╭─ Records for this task
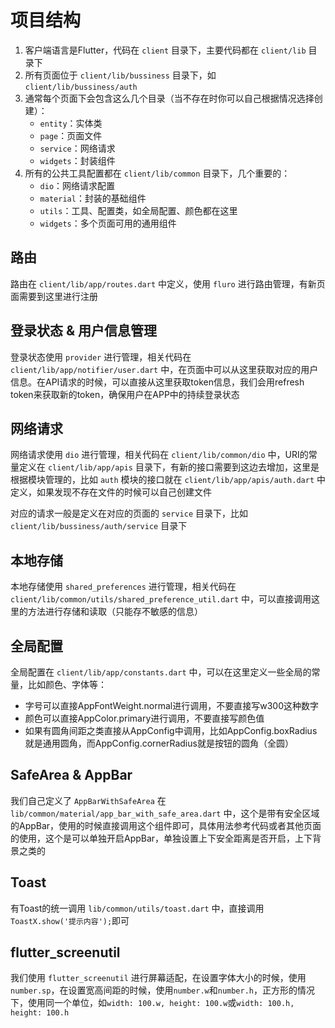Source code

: # 项目结构
1. 客户端语言是Flutter，代码在 `client` 目录下，主要代码都在 `client/lib` 目录下
2. 所有页面位于 `client/lib/bussiness` 目录下，如 `client/lib/bussiness/auth`
3. 通常每个页面下会包含这么几个目录（当不存在时你可以自己根据情况选择创建）：
   - `entity`：实体类
   - `page`：页面文件
   - `service`：网络请求
   - `widgets`：封装组件
4. 所有的公共工具配置都在 `client/lib/common` 目录下，几个重要的：
   - `dio`：网络请求配置
   - `material`：封装的基础组件
   - `utils`：工具、配置类，如全局配置、颜色都在这里
   - `widgets`：多个页面可用的通用组件


## 路由
路由在 `client/lib/app/routes.dart` 中定义，使用 `fluro` 进行路由管理，有新页面需要到这里进行注册

## 登录状态 & 用户信息管理
登录状态使用 `provider` 进行管理，相关代码在 `client/lib/app/notifier/user.dart` 中，在页面中可以从这里获取对应的用户信息。在API请求的时候，可以直接从这里获取token信息，我们会用refresh token来获取新的token，确保用户在APP中的持续登录状态

## 网络请求
网络请求使用 `dio` 进行管理，相关代码在 `client/lib/common/dio` 中，URI的常量定义在 `client/lib/app/apis` 目录下，有新的接口需要到这边去增加，这里是根据模块管理的，比如 `auth` 模块的接口就在 `client/lib/app/apis/auth.dart` 中定义，如果发现不存在文件的时候可以自己创建文件

对应的请求一般是定义在对应的页面的 `service` 目录下，比如 `client/lib/bussiness/auth/service` 目录下

## 本地存储
本地存储使用 `shared_preferences` 进行管理，相关代码在 `client/lib/common/utils/shared_preference_util.dart` 中，可以直接调用这里的方法进行存储和读取（只能存不敏感的信息）

## 全局配置
全局配置在 `client/lib/app/constants.dart` 中，可以在这里定义一些全局的常量，比如颜色、字体等：
- 字号可以直接AppFontWeight.normal进行调用，不要直接写w300这种数字
- 颜色可以直接AppColor.primary进行调用，不要直接写颜色值
- 如果有圆角间距之类直接从AppConfig中调用，比如AppConfig.boxRadius就是通用圆角，而AppConfig.cornerRadius就是按钮的圆角（全圆）

## SafeArea & AppBar
我们自己定义了 `AppBarWithSafeArea` 在 `lib/common/material/app_bar_with_safe_area.dart` 中，这个是带有安全区域的AppBar，使用的时候直接调用这个组件即可，具体用法参考代码或者其他页面的使用，这个是可以单独开启AppBar，单独设置上下安全距离是否开启，上下背景之类的

## Toast
有Toast的统一调用 `lib/common/utils/toast.dart` 中，直接调用`ToastX.show('提示内容');`即可

## flutter_screenutil
我们使用 `flutter_screenutil` 进行屏幕适配，在设置字体大小的时候，使用`number.sp`，在设置宽高间距的时候，使用`number.w`和`number.h`，正方形的情况下，使用同一个单位，如`width: 100.w, height: 100.w`或`width: 100.h, height: 100.h`
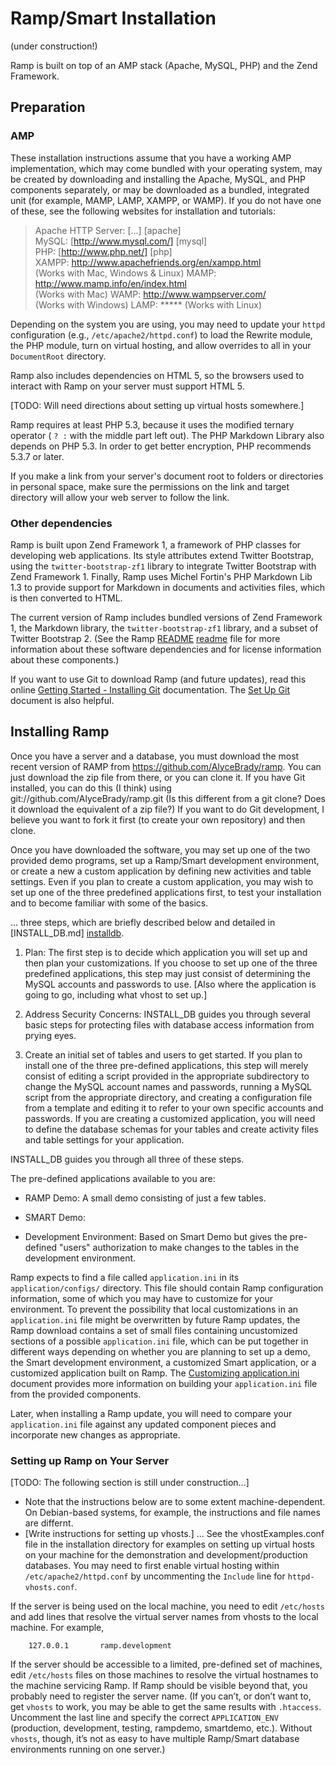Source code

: # Ramp/Smart Installation #

(under construction!)

Ramp is built on top of an AMP stack (Apache, MySQL, PHP) and the
Zend Framework.

## Preparation ##

### AMP ###
These installation instructions assume that you have a working AMP
implementation, which may come bundled with your operating system,
may be created by downloading and installing the Apache, MySQL, and
PHP components separately, or may be downloaded as a bundled,
integrated unit (for example, MAMP, LAMP, XAMPP, or WAMP). If you
do not have one of these, see the following websites for installation
and tutorials:

>   Apache HTTP Server: [...] [apache]  
>   MySQL:  [http://www.mysql.com/] [mysql]  
>   PHP:  [http://www.php.net/] [php]  
>   XAMPP: http://www.apachefriends.org/en/xampp.html  
>       (Works with Mac, Windows & Linux)
>   MAMP: http://www.mamp.info/en/index.html  
>       (Works with Mac)
>   WAMP: http://www.wampserver.com/  
>       (Works with Windows)
>   LAMP: *****
>       (Works with Linux)

Depending on the system you are using, you may need to update your `httpd`
configuration (e.g., `/etc/apache2/httpd.conf`) to load the
Rewrite module, the PHP module, turn on virtual hosting, and allow
overrides to all in your `DocumentRoot` directory.

Ramp also includes dependencies on HTML 5, so the browsers used to
interact with Ramp on your server must support HTML 5.

[TODO: Will need directions about setting up virtual hosts somewhere.]

Ramp requires at least PHP 5.3, because it uses the modified ternary
operator ( `? :` with the middle part left out).  The PHP Markdown
Library also depends on PHP 5.3.  In order to get better encryption,
PHP recommends 5.3.7 or later.

If you make a link from your server's document root to folders or
directories in personal space, make sure the permissions on the link and
target directory will allow your web server to follow the link.

### Other dependencies ###
Ramp is built upon Zend Framework 1, a framework of PHP classes for
developing web applications.  Its style attributes extend
Twitter Bootstrap, using the `twitter-bootstrap-zf1` library to
integrate Twitter Bootstrap with Zend Framework 1.  Finally, Ramp uses
Michel Fortin's PHP Markdown Lib 1.3 to provide support for Markdown in
documents and activities files, which is then converted to HTML.

The current version of Ramp includes bundled versions of
Zend Framework 1, the Markdown library, the `twitter-bootstrap-zf1`
library, and a subset of Twitter Bootstrap 2.  (See the Ramp [README]
[readme] file for more information about these software dependencies and
for license information about these components.)

If you want to use Git to download Ramp (and future updates), 
read this online [Getting Started - Installing Git][git] documentation.
The [Set Up Git][git-setup] document is also helpful.


## Installing Ramp ##
Once you have a server and a database, you must download the most
recent version of RAMP from https://github.com/AlyceBrady/ramp.  You can
just download the zip file from there, or you can clone it.
If you have Git installed, you can do this (I think) using
    git://github.com/AlyceBrady/ramp.git
(Is this different from a git clone?  Does it download the equivalent of
a zip file?)
If you want to do Git development, I believe you want to fork it first
(to create your own repository) and then clone.

Once you have downloaded the software, you may set up one of the two
provided demo programs, set up a Ramp/Smart development environment, or
create a new a custom application by defining new activities and table
settings.  Even if you plan to create a custom application, you may wish
to set up one of the three predefined applications first, to test your
installation and to become familiar with some of the basics.

... three steps, which are briefly described below and detailed in
[INSTALL_DB.md] [installdb].

1. Plan: The first step is to decide which application you will set up
and then plan your customizations.  If you choose to set up one of the
three predefined applications, this step may just consist of determining
the MySQL accounts and passwords to use.  [Also where the application is
going to go, including what vhost to set up.]

2. Address Security Concerns: INSTALL_DB guides you through several
basic steps for protecting files with database access information from
prying eyes.

3. Create an initial set of tables and users to get started.  If you
plan to install one of the three pre-defined applications, this step
will merely consist of editing a script provided in the appropriate
subdirectory to change the MySQL account names and passwords, 
running a MySQL script from the appropriate directory, and creating a
configuration file from a template and editing it to refer to your own
specific accounts and passwords.  If you are creating a customized
application, you will need to define the database schemas for your
tables and create activity files and table settings for your
application.

INSTALL_DB guides you through all three of these steps.

The pre-defined applications available to you are:

 * RAMP Demo:  A small demo consisting of just a few tables.  

 * SMART Demo:

 * Development Environment: Based on Smart Demo but gives the
   pre-defined "users" authorization to make changes to the tables in
   the development environment.

Ramp expects to find a file called `application.ini` in its
`application/configs/` directory.  This file should
contain Ramp configuration information, some of which you may have to
customize for your environment.  To prevent the possibility
that local customizations in an `application.ini` file might be
overwritten by future Ramp updates, the Ramp download contains
a set of small files containing uncustomized sections of a possible
`application.ini` file, which can be put together in different ways
depending on whether you are planning to set up a demo, the Smart
development environment, a customized Smart application, or a customized
application built on Ramp.  The [Customizing
application.ini][custom_build] document provides more information on 
building your `application.ini` file from the provided components.

Later, when installing a Ramp update,
you will need to compare your `application.ini` file against any
updated component pieces and incorporate new changes as appropriate.

### Setting up Ramp on Your Server ###
[TODO: The following section is still under construction...]

- Note that the instructions below are to some extent machine-dependent.
  On Debian-based systems, for example, the instructions and file names
  are differnt.
- [Write instructions for setting up vhosts.] … See the vhostExamples.conf
file in the installation directory for examples on setting up virtual
hosts on your machine for the demonstration and development/production
databases.  You may need to first enable virtual hosting within
`/etc/apache2/httpd.conf` by uncommenting the `Include` line for
`httpd-vhosts.conf`.

If the server is being used on the local machine, you need
to edit `/etc/hosts` and add lines that resolve the virtual server
names from vhosts to the local machine.  For example,

        127.0.0.1       ramp.development

If the server should be accessible to a limited, pre-defined set
of machines, edit `/etc/hosts` files on those machines to resolve the
virtual hostnames to the machine servicing Ramp.  If Ramp should
be visible beyond that, you probably need to register the server name.
(If you can’t, or don’t want to, get `vhosts` to work, you may be able
to get the same results with `.htaccess`.  Uncomment the last line and
specify the correct `APPLICATION_ENV` (production, development, testing,
rampdemo, smartdemo, etc.).  Without `vhosts`, though, it’s not
as easy to have multiple Ramp/Smart database environments running on
one server.)

[readme]: /document/index/document/..%252F..%252FREADME.md
[installdb]: /document/index/document/..%252F..%252Finstallation%252FINSTALL_DB.md
[custom]:  /document/index/document/..%252F..%252Finstallation%252FApplication_Ini.md
[custom_build]: /document/index/document/..%252F..%252Finstallation%252FApplication_Ini.md#build
[git]: http://git-scm.com/book/en/Getting-Started-Installing-Git
[git-setup]: https://help.github.com/articles/set-up-git#platform-all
╰─
Of all the entries above, repeat only the lines from the line that has "and then plan" to the line that has "prying eyes.", both lines included, exactly.

» **Exercise answer**
and then plan your customizations.  If you choose to set up one of the
three predefined applications, this step may just consist of determining
the MySQL accounts and passwords to use.  [Also where the application is
going to go, including what vhost to set up.]

2. Address Security Concerns: INSTALL_DB guides you through several
basic steps for protecting files with database access information from
prying eyes.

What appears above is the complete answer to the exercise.